The difference between Lipman’s PI (Philosophical Inquiry) and my HI (Holistic Inquiry) is that I want to emphasize the need to weave continuously the three voices of I WE and IT into the processes of education. They need to ‘dance’ in the consciousness and daily activities of the children – the moral and the creative in science, the creative and the scientific in moral activities, the scientific and the moral in arts activities. Deadness is the result of separation.
The I voice of subjective knowing is developed via engagement with reality using content from the Arts.
The WE voice of moral knowing is developed via engagement with reality using content from the Humanities.
The IT voice of objective knowing is developed via engagement with reality using content from the Sciences.
Reality is seen as deep engagement in, and command of, Justice, Truth, Goodness and Beauty – and all of the other such virtues. Religionists sometimes call such virtues the Names, Attributes and … of God. Focusing on virtues is surely a way for many ‘factions’ to unite’ – religionists and non-religionists, Catholics and Protestants, East and West. Though of course if you have an overpowering need, or reason, to create an enemy in order to feel right you will upset any means toward unity.

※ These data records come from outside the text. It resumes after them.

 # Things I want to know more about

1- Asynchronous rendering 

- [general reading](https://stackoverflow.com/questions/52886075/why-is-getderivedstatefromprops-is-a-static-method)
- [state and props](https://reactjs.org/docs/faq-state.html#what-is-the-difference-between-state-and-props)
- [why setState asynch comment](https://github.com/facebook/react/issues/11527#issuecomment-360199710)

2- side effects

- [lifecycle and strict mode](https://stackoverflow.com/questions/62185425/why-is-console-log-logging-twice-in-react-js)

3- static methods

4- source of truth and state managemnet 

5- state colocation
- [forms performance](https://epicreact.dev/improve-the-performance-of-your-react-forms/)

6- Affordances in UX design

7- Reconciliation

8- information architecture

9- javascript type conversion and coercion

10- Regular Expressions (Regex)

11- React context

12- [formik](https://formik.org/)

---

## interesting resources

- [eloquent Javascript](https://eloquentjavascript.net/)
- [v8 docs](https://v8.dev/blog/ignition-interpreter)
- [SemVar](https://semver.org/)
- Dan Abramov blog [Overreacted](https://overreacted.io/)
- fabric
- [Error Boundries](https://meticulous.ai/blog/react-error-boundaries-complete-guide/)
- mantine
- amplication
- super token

The only enemy is the enemy of self – projected on to some other as racism, sexism, etc.
Sticking only in the Criticality voice (or either of the other two) creates unbalanced people – and a very nasty world!” Horrible denial and confusion between the three voices is at the root of the clash between the West and East.
Philosophy starts in wonder, so does the mystical. The difference between the two is that the former starts with “I wonder….” (a duality) and the latter starts with wonderment (an experience of non-duality).
“I wonder” is concerned with the clarification and use of concepts. Wonderment is concerned with a) maintaining a relationship with the Whole (God if you are a theist) b) being temporarily relieved of the burden of self. The former is a ‘left-brain’ activity and the latter a right-brain activity (yes I know it is more complex than that).
Relief from the burden of self comes through some form of contemplative practice that enables unitive experience – such experiences are often of short duration. I would argue against the more extreme forms of contemplative activity for two reasons. Firstly it becomes extremely selfish and self-centred – as in a case I saw recently in which a master left his wife and children to go and do ‘the big one’. Secondly I think it is intrinsic in being and becoming human and we come to know through ‘oscillating’ between experience of separateness and unitive experiences on the other hand.
The Ontario government has a curriculum outline for use within its secondary schools. It has suggested a range of topics for the seven major areas of philosophy
The seven major areas of philosophy are given below. Possible topics are listed under each area.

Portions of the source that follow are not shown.